### Assigned task
Repeat the data as given. Images do not go in the copy.

### Records provided
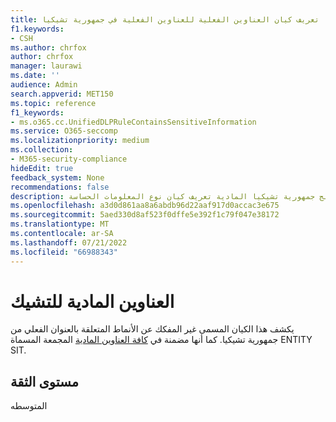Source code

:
```yaml
---
title: تعريف كيان العناوين الفعلية للعناوين الفعلية في جمهورية تشيكيا
f1.keywords:
- CSH
ms.author: chrfox
author: chrfox
manager: laurawi
ms.date: ''
audience: Admin
search.appverid: MET150
ms.topic: reference
f1_keywords:
- ms.o365.cc.UnifiedDLPRuleContainsSensitiveInformation
ms.service: O365-seccomp
ms.localizationpriority: medium
ms.collection:
- M365-security-compliance
hideEdit: true
feedback_system: None
recommendations: false
description: تعالج جمهورية تشيكيا المادية تعريف كيان نوع المعلومات الحساسة.
ms.openlocfilehash: a3d0d861aa8a6abdb96d22aaf917d0accac3e675
ms.sourcegitcommit: 5aed330d8af523f0dffe5e392f1c79f047e38172
ms.translationtype: MT
ms.contentlocale: ar-SA
ms.lasthandoff: 07/21/2022
ms.locfileid: "66988343"
---
```

# <a name="czech-republic-physical-addresses"></a>العناوين المادية للتشيك

يكشف هذا الكيان المسمى غير المفكك عن الأنماط المتعلقة بالعنوان الفعلي من جمهورية تشيكيا. كما أنها مضمنة في [كافة العناوين المادية](sit-defn-all-physical-addresses.md) المجمعة المسماة ENTITY SIT.

## <a name="confidence-level"></a>مستوى الثقة

المتوسطه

### Solution for this exercise
Source code

:
```yaml
---
title: تعريف كيان العناوين الفعلية للعناوين الفعلية في جمهورية تشيكيا
f1.keywords:
- CSH
ms.author: chrfox
author: chrfox
manager: laurawi
ms.date: ''
audience: Admin
search.appverid: MET150
ms.topic: reference
f1_keywords:
- ms.o365.cc.UnifiedDLPRuleContainsSensitiveInformation
ms.service: O365-seccomp
ms.localizationpriority: medium
ms.collection:
- M365-security-compliance
hideEdit: true
feedback_system: None
recommendations: false
description: تعالج جمهورية تشيكيا المادية تعريف كيان نوع المعلومات الحساسة.
ms.openlocfilehash: a3d0d861aa8a6abdb96d22aaf917d0accac3e675
ms.sourcegitcommit: 5aed330d8af523f0dffe5e392f1c79f047e38172
ms.translationtype: MT
ms.contentlocale: ar-SA
ms.lasthandoff: 07/21/2022
ms.locfileid: "66988343"
---
```

# <a name="czech-republic-physical-addresses"></a>العناوين المادية للتشيك

يكشف هذا الكيان المسمى غير المفكك عن الأنماط المتعلقة بالعنوان الفعلي من جمهورية تشيكيا. كما أنها مضمنة في [كافة العناوين المادية](sit-defn-all-physical-addresses.md) المجمعة المسماة ENTITY SIT.

## <a name="confidence-level"></a>مستوى الثقة

المتوسطه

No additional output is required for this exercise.